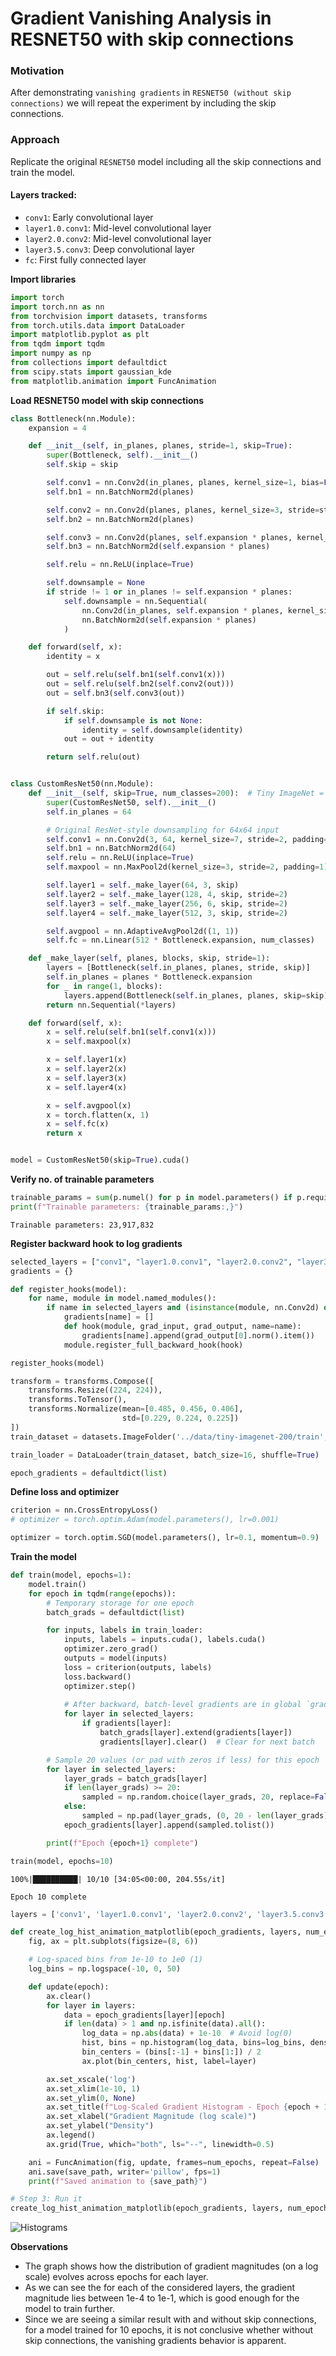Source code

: # Gradient Vanishing Analysis in RESNET50 with skip connections

### Motivation

After demonstrating `vanishing gradients` in `RESNET50 (without skip connections)` we will repeat the experiment by including the skip connections.

### Approach

Replicate the original `RESNET50` model including all the skip connections and train the model.

#### Layers tracked:
- `conv1`: Early convolutional layer
- `layer1.0.conv1`: Mid-level convolutional layer
- `layer2.0.conv2`: Mid-level convolutional layer
- `layer3.5.conv3`: Deep convolutional layer
- `fc`: First fully connected layer

**Import libraries**


```python
import torch
import torch.nn as nn
from torchvision import datasets, transforms
from torch.utils.data import DataLoader
import matplotlib.pyplot as plt
from tqdm import tqdm
import numpy as np
from collections import defaultdict
from scipy.stats import gaussian_kde
from matplotlib.animation import FuncAnimation
```

**Load RESNET50 model with skip connections**


```python
class Bottleneck(nn.Module):
    expansion = 4

    def __init__(self, in_planes, planes, stride=1, skip=True):
        super(Bottleneck, self).__init__()
        self.skip = skip

        self.conv1 = nn.Conv2d(in_planes, planes, kernel_size=1, bias=False)
        self.bn1 = nn.BatchNorm2d(planes)

        self.conv2 = nn.Conv2d(planes, planes, kernel_size=3, stride=stride, padding=1, bias=False)
        self.bn2 = nn.BatchNorm2d(planes)

        self.conv3 = nn.Conv2d(planes, self.expansion * planes, kernel_size=1, bias=False)
        self.bn3 = nn.BatchNorm2d(self.expansion * planes)

        self.relu = nn.ReLU(inplace=True)

        self.downsample = None
        if stride != 1 or in_planes != self.expansion * planes:
            self.downsample = nn.Sequential(
                nn.Conv2d(in_planes, self.expansion * planes, kernel_size=1, stride=stride, bias=False),
                nn.BatchNorm2d(self.expansion * planes)
            )

    def forward(self, x):
        identity = x

        out = self.relu(self.bn1(self.conv1(x)))
        out = self.relu(self.bn2(self.conv2(out)))
        out = self.bn3(self.conv3(out))

        if self.skip:
            if self.downsample is not None:
                identity = self.downsample(identity)
            out = out + identity

        return self.relu(out)


class CustomResNet50(nn.Module):
    def __init__(self, skip=True, num_classes=200):  # Tiny ImageNet = 200 classes
        super(CustomResNet50, self).__init__()
        self.in_planes = 64

        # Original ResNet-style downsampling for 64x64 input
        self.conv1 = nn.Conv2d(3, 64, kernel_size=7, stride=2, padding=3, bias=False)
        self.bn1 = nn.BatchNorm2d(64)
        self.relu = nn.ReLU(inplace=True)
        self.maxpool = nn.MaxPool2d(kernel_size=3, stride=2, padding=1)

        self.layer1 = self._make_layer(64, 3, skip)
        self.layer2 = self._make_layer(128, 4, skip, stride=2)
        self.layer3 = self._make_layer(256, 6, skip, stride=2)
        self.layer4 = self._make_layer(512, 3, skip, stride=2)

        self.avgpool = nn.AdaptiveAvgPool2d((1, 1))
        self.fc = nn.Linear(512 * Bottleneck.expansion, num_classes)

    def _make_layer(self, planes, blocks, skip, stride=1):
        layers = [Bottleneck(self.in_planes, planes, stride, skip)]
        self.in_planes = planes * Bottleneck.expansion
        for _ in range(1, blocks):
            layers.append(Bottleneck(self.in_planes, planes, skip=skip))
        return nn.Sequential(*layers)

    def forward(self, x):
        x = self.relu(self.bn1(self.conv1(x)))
        x = self.maxpool(x)

        x = self.layer1(x)
        x = self.layer2(x)
        x = self.layer3(x)
        x = self.layer4(x)

        x = self.avgpool(x)
        x = torch.flatten(x, 1)
        x = self.fc(x)
        return x


model = CustomResNet50(skip=True).cuda()
```

**Verify no. of trainable parameters**


```python
trainable_params = sum(p.numel() for p in model.parameters() if p.requires_grad)
print(f"Trainable parameters: {trainable_params:,}")
```

    Trainable parameters: 23,917,832


**Register backward hook to log gradients**


```python
selected_layers = ["conv1", "layer1.0.conv1", "layer2.0.conv2", "layer3.5.conv3", "fc"]
gradients = {}

def register_hooks(model):
    for name, module in model.named_modules():
        if name in selected_layers and (isinstance(module, nn.Conv2d) or isinstance(module, nn.Linear)):
            gradients[name] = []
            def hook(module, grad_input, grad_output, name=name):
                gradients[name].append(grad_output[0].norm().item())
            module.register_full_backward_hook(hook)

register_hooks(model)
```


```python
transform = transforms.Compose([
    transforms.Resize((224, 224)),
    transforms.ToTensor(),
    transforms.Normalize(mean=[0.485, 0.456, 0.406],
                         std=[0.229, 0.224, 0.225])
])
train_dataset = datasets.ImageFolder('../data/tiny-imagenet-200/train', transform=transform)

train_loader = DataLoader(train_dataset, batch_size=16, shuffle=True)

epoch_gradients = defaultdict(list)
```

**Define loss and optimizer**


```python
criterion = nn.CrossEntropyLoss()
# optimizer = torch.optim.Adam(model.parameters(), lr=0.001)

optimizer = torch.optim.SGD(model.parameters(), lr=0.1, momentum=0.9)
```

**Train the model**


```python
def train(model, epochs=1):
    model.train()
    for epoch in tqdm(range(epochs)):
        # Temporary storage for one epoch
        batch_grads = defaultdict(list)

        for inputs, labels in train_loader:
            inputs, labels = inputs.cuda(), labels.cuda()
            optimizer.zero_grad()
            outputs = model(inputs)
            loss = criterion(outputs, labels)
            loss.backward()
            optimizer.step()
        
            # After backward, batch-level gradients are in global `gradients`
            for layer in selected_layers:
                if gradients[layer]:
                    batch_grads[layer].extend(gradients[layer])
                    gradients[layer].clear()  # Clear for next batch

        # Sample 20 values (or pad with zeros if less) for this epoch
        for layer in selected_layers:
            layer_grads = batch_grads[layer]
            if len(layer_grads) >= 20:
                sampled = np.random.choice(layer_grads, 20, replace=False)
            else:
                sampled = np.pad(layer_grads, (0, 20 - len(layer_grads)), constant_values=0)
            epoch_gradients[layer].append(sampled.tolist())

        print(f"Epoch {epoch+1} complete")

```


```python
train(model, epochs=10)
```
    100%|██████████| 10/10 [34:05<00:00, 204.55s/it]

    Epoch 10 complete



```python
layers = ['conv1', 'layer1.0.conv1', 'layer2.0.conv2', 'layer3.5.conv3', 'fc']
```


```python
def create_log_hist_animation_matplotlib(epoch_gradients, layers, num_epochs=10, save_path='log_hist_gradients.gif'):
    fig, ax = plt.subplots(figsize=(8, 6))

    # Log-spaced bins from 1e-10 to 1e0 (1)
    log_bins = np.logspace(-10, 0, 50)

    def update(epoch):
        ax.clear()
        for layer in layers:
            data = epoch_gradients[layer][epoch]
            if len(data) > 1 and np.isfinite(data).all():
                log_data = np.abs(data) + 1e-10  # Avoid log(0)
                hist, bins = np.histogram(log_data, bins=log_bins, density=True)
                bin_centers = (bins[:-1] + bins[1:]) / 2
                ax.plot(bin_centers, hist, label=layer)

        ax.set_xscale('log')
        ax.set_xlim(1e-10, 1)
        ax.set_ylim(0, None)
        ax.set_title(f"Log-Scaled Gradient Histogram - Epoch {epoch + 1}")
        ax.set_xlabel("Gradient Magnitude (log scale)")
        ax.set_ylabel("Density")
        ax.legend()
        ax.grid(True, which="both", ls="--", linewidth=0.5)

    ani = FuncAnimation(fig, update, frames=num_epochs, repeat=False)
    ani.save(save_path, writer='pillow', fps=1)
    print(f"Saved animation to {save_path}")

```


```python
# Step 3: Run it
create_log_hist_animation_matplotlib(epoch_gradients, layers, num_epochs=10, save_path='log_hist_gradients_with_skip_fixed.gif')
``` 


![Histograms](assets/resnet50_with_skip/log_hist_gradients_with_skip.gif)

**Observations**

- The graph shows how the distribution of gradient magnitudes (on a log scale) evolves across epochs for each layer.
- As we can see the for each of the considered layers, the gradient magnitude lies between 1e-4 to 1e-1, which is good enough for the model to train further.
- Since we are seeing a similar result with and without skip connections, for a model trained for 10 epochs, it is not conclusive whether without skip connections, the vanishing gradients behavior is apparent.
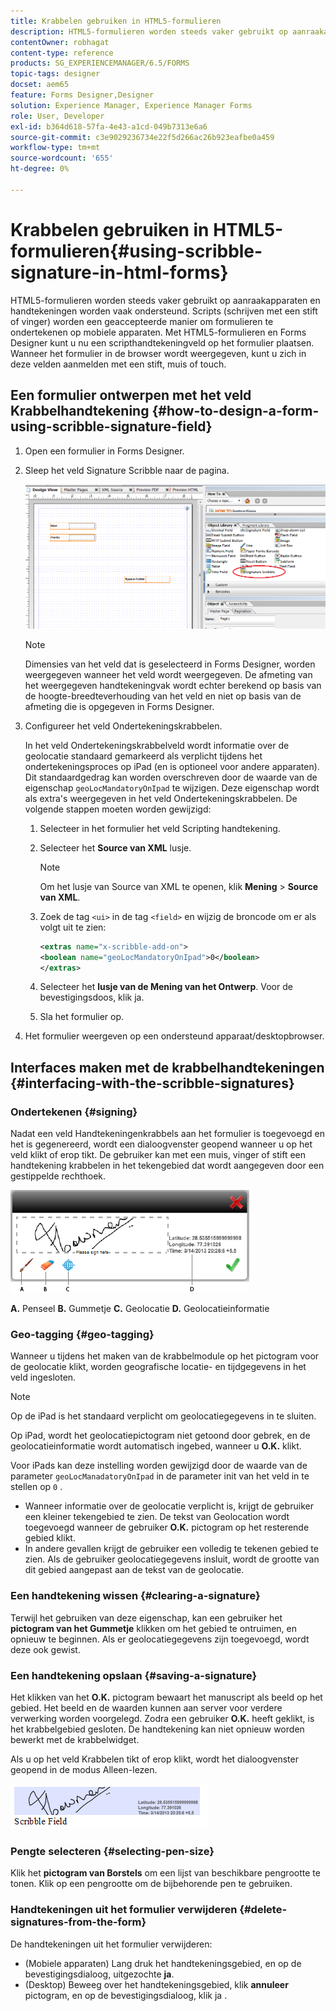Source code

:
 ```yaml
---
title: Krabbelen gebruiken in HTML5-formulieren
description: HTML5-formulieren worden steeds vaker gebruikt op aanraakapparaten en handtekeningen worden vaak ondersteund. Het ondertekenen van documenten op mobiele apparaten wordt een geaccepteerde manier om formulieren te ondertekenen op mobiele apparaten.
contentOwner: robhagat
content-type: reference
products: SG_EXPERIENCEMANAGER/6.5/FORMS
topic-tags: designer
docset: aem65
feature: Forms Designer,Designer
solution: Experience Manager, Experience Manager Forms
role: User, Developer
exl-id: b364d618-57fa-4e43-a1cd-049b7313e6a6
source-git-commit: c3e9029236734e22f5d266ac26b923eafbe0a459
workflow-type: tm+mt
source-wordcount: '655'
ht-degree: 0%

---
```


# Krabbelen gebruiken in HTML5-formulieren{#using-scribble-signature-in-html-forms}

HTML5-formulieren worden steeds vaker gebruikt op aanraakapparaten en handtekeningen worden vaak ondersteund. Scripts (schrijven met een stift of vinger) worden een geaccepteerde manier om formulieren te ondertekenen op mobiele apparaten. Met HTML5-formulieren en Forms Designer kunt u nu een scripthandtekeningveld op het formulier plaatsen. Wanneer het formulier in de browser wordt weergegeven, kunt u zich in deze velden aanmelden met een stift, muis of touch.

## Een formulier ontwerpen met het veld Krabbelhandtekening {#how-to-design-a-form-using-scribble-signature-field}

1. Open een formulier in Forms Designer.
1. Sleep het veld Signature Scribble naar de pagina.

   ![ designer_scripbble ](assets/designer_scribble.png)

   >[!NOTE]
   >
   >Dimensies van het veld dat is geselecteerd in Forms Designer, worden weergegeven wanneer het veld wordt weergegeven. De afmeting van het weergegeven handtekeningvak wordt echter berekend op basis van de hoogte-breedteverhouding van het veld en niet op basis van de afmeting die is opgegeven in Forms Designer.

1. Configureer het veld Ondertekeningskrabbelen.

   In het veld Ondertekeningskrabbelveld wordt informatie over de geolocatie standaard gemarkeerd als verplicht tijdens het ondertekeningsproces op iPad (en is optioneel voor andere apparaten). Dit standaardgedrag kan worden overschreven door de waarde van de eigenschap `geoLocMandatoryOnIpad` te wijzigen. Deze eigenschap wordt als extra&#39;s weergegeven in het veld Ondertekeningskrabbelen. De volgende stappen moeten worden gewijzigd:

   1. Selecteer in het formulier het veld Scripting handtekening.
   1. Selecteer het **Source van XML** lusje.

      >[!NOTE]
      >
      >Om het lusje van Source van XML te openen, klik **Mening** > **Source van XML**.

   1. Zoek de tag `<ui>` in de tag `<field>` en wijzig de broncode om er als volgt uit te zien:

      ```xml
      <extras name="x-scribble-add-on">
      <boolean name="geoLocMandatoryOnIpad">0</boolean>
      </extras>
      ```

   1. Selecteer het **lusje van de Mening van het Ontwerp**. Voor de bevestigingsdoos, klik ja **&#x200B;**.
   1. Sla het formulier op.

1. Het formulier weergeven op een ondersteund apparaat/desktopbrowser.

## Interfaces maken met de krabbelhandtekeningen {#interfacing-with-the-scribble-signatures}

### Ondertekenen {#signing}

Nadat een veld Handtekeningenkrabbels aan het formulier is toegevoegd en het is gegenereerd, wordt een dialoogvenster geopend wanneer u op het veld klikt of erop tikt. De gebruiker kan met een muis, vinger of stift een handtekening krabbelen in het tekengebied dat wordt aangegeven door een gestippelde rechthoek.

![ geolocation ](assets/geolocation.png)

**A.** Penseel **B.** Gummetje **C.** Geolocatie **D.** Geolocatieinformatie

### Geo-tagging {#geo-tagging}

Wanneer u tijdens het maken van de krabbelmodule op het pictogram voor de geolocatie klikt, worden geografische locatie- en tijdgegevens in het veld ingesloten.

>[!NOTE]
>
>Op de iPad is het standaard verplicht om geolocatiegegevens in te sluiten.

Op iPad, wordt het geolocatiepictogram niet getoond door gebrek, en de geolocatieinformatie wordt automatisch ingebed, wanneer u **O.K.** klikt.

Voor iPads kan deze instelling worden gewijzigd door de waarde van de parameter `geoLocManadatoryOnIpad` in de parameter init van het veld in te stellen op `0` .

* Wanneer informatie over de geolocatie verplicht is, krijgt de gebruiker een kleiner tekengebied te zien. De tekst van Geolocation wordt toegevoegd wanneer de gebruiker **O.K.** pictogram op het resterende gebied klikt.
* In andere gevallen krijgt de gebruiker een volledig te tekenen gebied te zien. Als de gebruiker geolocatiegegevens insluit, wordt de grootte van dit gebied aangepast aan de tekst van de geolocatie.

### Een handtekening wissen {#clearing-a-signature}

Terwijl het gebruiken van deze eigenschap, kan een gebruiker het **pictogram van het Gummetje** klikken om het gebied te ontruimen, en opnieuw te beginnen. Als er geolocatiegegevens zijn toegevoegd, wordt deze ook gewist.

### Een handtekening opslaan {#saving-a-signature}

Het klikken van het **O.K.** pictogram bewaart het manuscript als beeld op het gebied. Het beeld en de waarden kunnen aan server voor verdere verwerking worden voorgelegd. Zodra een gebruiker **O.K.** heeft geklikt, is het krabbelgebied gesloten. De handtekening kan niet opnieuw worden bewerkt met de krabbelwidget.

Als u op het veld Krabbelen tikt of erop klikt, wordt het dialoogvenster geopend in de modus Alleen-lezen.

![ 3 ](assets/3.png)

### Pengte selecteren {#selecting-pen-size}

Klik het **pictogram van Borstels** om een lijst van beschikbare pengrootte te tonen. Klik op een pengrootte om de bijbehorende pen te gebruiken.

### Handtekeningen uit het formulier verwijderen {#delete-signatures-from-the-form}

De handtekeningen uit het formulier verwijderen:

* (Mobiele apparaten) Lang druk het handtekeningsgebied, en op de bevestigingsdialoog, uitgezochte **ja**.
* (Desktop) Beweeg over het handtekeningsgebied, klik **annuleer** pictogram, en op de bevestigingsdialoog, klik ja **&#x200B;**.
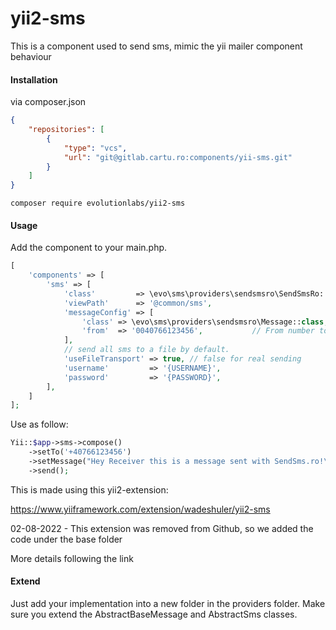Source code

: # yii2-sms

This is a component used to send sms, mimic the yii mailer component behaviour


#### Installation

via composer.json

```json
{
    "repositories": [
        {
            "type": "vcs",
            "url": "git@gitlab.cartu.ro:components/yii-sms.git"
        }
    ]
}
```

```shell script
composer require evolutionlabs/yii2-sms
```

#### Usage

Add the component to your main.php.
```php
[
    'components' => [
        'sms' => [
            'class'         => \evo\sms\providers\sendsmsro\SendSmsRo::class,
            'viewPath'      => '@common/sms',
            'messageConfig' => [
                'class' => \evo\sms\providers\sendsmsro\Message::class,
                'from'  => '0040766123456',           // From number to send from
            ],
            // send all sms to a file by default.
            'useFileTransport' => true, // false for real sending
            'username'         => '{USERNAME}',
            'password'         => '{PASSWORD}',
        ],
    ]
];
```

Use as follow:

```php
Yii::$app->sms->compose()
    ->setTo('+40766123456')
    ->setMessage("Hey Receiver this is a message sent with SendSms.ro!\n\nThanks!Sender")
    ->send();
```

This is made using this yii2-extension:

https://www.yiiframework.com/extension/wadeshuler/yii2-sms

02-08-2022 - This extension was removed from Github, so we added the code under the base folder

More details following the link

#### Extend

Just add your implementation into a new folder in the providers folder. 
Make sure you extend the AbstractBaseMessage and AbstractSms classes.


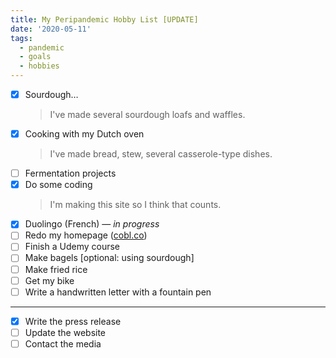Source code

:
 ```yaml
---
title: My Peripandemic Hobby List [UPDATE]
date: '2020-05-11'
tags:
  - pandemic
  - goals
  - hobbies
---
```


- [x] Sourdough&hellip;
    > I've made several sourdough loafs and waffles.
- [x] Cooking with my Dutch oven
    > I've made bread, stew, several casserole-type dishes.
- [ ] Fermentation projects
- [x] Do some coding
    > I'm making this site so I think that counts.
- [x] Duolingo (French) &mdash; *in progress*
- [ ] Redo my homepage (<a href="http://cobl.co" target="_blank">cobl.co</a>)
- [ ] Finish a Udemy course
- [ ] Make bagels [optional: using sourdough]
- [ ] Make fried rice
- [ ] Get my bike
- [ ] Write a handwritten letter with a fountain pen

---

- [x] Write the press release
- [ ] Update the website
- [ ] Contact the media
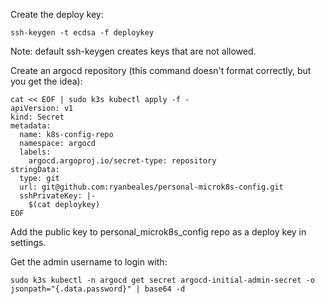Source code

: Create the deploy key:
```
ssh-keygen -t ecdsa -f deploykey
```
Note: default ssh-keygen creates keys that are not allowed.

Create an argocd repository (this command doesn't format correctly, but you get the idea):
```
cat << EOF | sudo k3s kubectl apply -f -
apiVersion: v1
kind: Secret
metadata:
  name: k8s-config-repo
  namespace: argocd
  labels:
    argocd.argoproj.io/secret-type: repository
stringData:
  type: git
  url: git@github.com:ryanbeales/personal-microk8s-config.git
  sshPrivateKey: |-
    $(cat deploykey)
EOF
```

Add the public key to personal_microk8s_config repo as a deploy key in settings.

Get the admin username to login with:
```
sudo k3s kubectl -n argocd get secret argocd-initial-admin-secret -o jsonpath="{.data.password}" | base64 -d
```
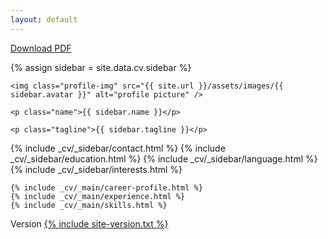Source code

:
 ```yaml
---
layout: default
---
```


<div class="cv-download-pdf">
  <a href="assets/cv-julianbusch.pdf">Download PDF</a>
</div>

{% assign sidebar = site.data.cv.sidebar %}
<div class="cv-sidebar-wrapper">

  <div class="profile-container">

    <img class="profile-img" src="{{ site.url }}/assets/images/{{ sidebar.avatar }}" alt="profile picture" />

    <p class="name">{{ sidebar.name }}</p>

    <p class="tagline">{{ sidebar.tagline }}</p>

  </div>

  {% include _cv/_sidebar/contact.html %}
  {% include _cv/_sidebar/education.html %}
  {% include _cv/_sidebar/language.html %}
  {% include _cv/_sidebar/interests.html %}

</div>


<div class="cv-main-wrapper">

    {% include _cv/_main/career-profile.html %}
    {% include _cv/_main/experience.html %}
    {% include _cv/_main/skills.html %}

   <div class="section cv-site-version">
      Version <a href="https://github.com/{{ sidebar.github }}/{{ sidebar.github-project }}/tree/{% include site-version.txt %}">{% include site-version.txt %}</a>
   </div>

</div>
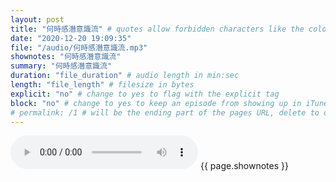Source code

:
 ```yaml
---
layout: post
title: "何時感潛意識流" # quotes allow forbidden characters like the colon
date: "2020-12-20 19:09:35"
file: "/audio/何時感潛意識流.mp3"
shownotes: "何時感潛意識流"
summary: "何時感潛意識流"
duration: "file_duration" # audio length in min:sec
length: "file_length" # filesize in bytes
explicit: "no" # change to yes to flag with the explicit tag
block: "no" # change to yes to keep an episode from showing up in iTunes
# permalink: /1 # will be the ending part of the pages URL, delete to default to the title
---
```


<audio controls>
<source src="{{site.url}}{{site.baseurl}}{{ page.file }}" type="audio/x-mp3">
Your browser does not support the audio element.
</audio>
{{ page.shownotes }}
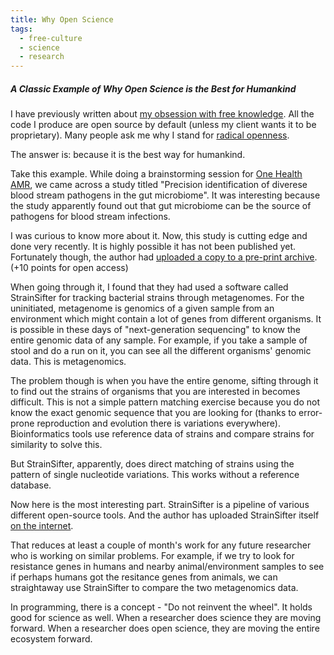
 ```yaml
---
title: Why Open Science
tags:
  - free-culture
  - science
  - research
---
```


##### A Classic Example of Why Open Science is the Best for Humankind #####

I have previously written about [my obsession with free knowledge](https://blog.learnlearn.in/2017/08/free-knowledge.html). All the code I produce are open source by default (unless my client wants it to be proprietary). Many people ask me why I stand for [radical openness](http://www.unhcr.org/innovation/radical-openness/).

The answer is: because it is the best way for humankind.

Take this example. While doing a brainstorming session for [One Health AMR](https://onehealthamr.in/), we came across a study titled "Precision identification of diverese blood stream pathogens in the gut microbiome". It was interesting because the study apparently found out that gut microbiome can be the source of pathogens for blood stream infections.

I was curious to know more about it. Now, this study is cutting edge and done very recently. It is highly possible it has not been published yet. Fortunately though, the author had [uploaded a copy to a pre-print archive](https://www.biorxiv.org/content/biorxiv/early/2018/05/02/310441.full.pdf). (+10 points for open access)

When going through it, I found that they had used a software called StrainSifter for tracking bacterial strains through metagenomes. For the uninitiated, metagenome is genomics of a given sample from an environment which might contain a lot of genes from different organisms. It is possible in these days of "next-generation sequencing" to know the entire genomic data of any sample. For example, if you take a sample of stool and do a run on it, you can see all the different organisms' genomic data. This is metagenomics.

The problem though is when you have the entire genome, sifting through it to find out the strains of organisms that you are interested in becomes difficult. This is not a simple pattern matching exercise because you do not know the exact genomic sequence that you are looking for (thanks to error-prone reproduction and evolution there is variations everywhere). Bioinformatics tools use reference data of strains and compare strains for similarity to solve this.

But StrainSifter, apparently, does direct matching of strains using the pattern of single nucleotide variations. This works without a reference database.

Now here is the most interesting part. StrainSifter is a pipeline of various different open-source tools. And the author has uploaded StrainSifter itself [on the internet](https://github.com/tamburinif/StrainSifter).

That reduces at least a couple of month's work for any future researcher who is working on similar problems. For example, if we try to look for resistance genes in humans and nearby animal/environment samples to see if perhaps humans got the resitance genes from animals, we can straightaway use StrainSifter to compare the two metagenomics data.

In programming, there is a concept - "Do not reinvent the wheel". It holds good for science as well. When a researcher does science they are moving forward. When a researcher does open science, they are moving the entire ecosystem forward.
-=-=-
▶ _Exercise directions_
Each line of the data that includes "bevestigingsdialoog" counts once; say how many there are, giving nothing but the number.

▶ _Solution to this problem_
2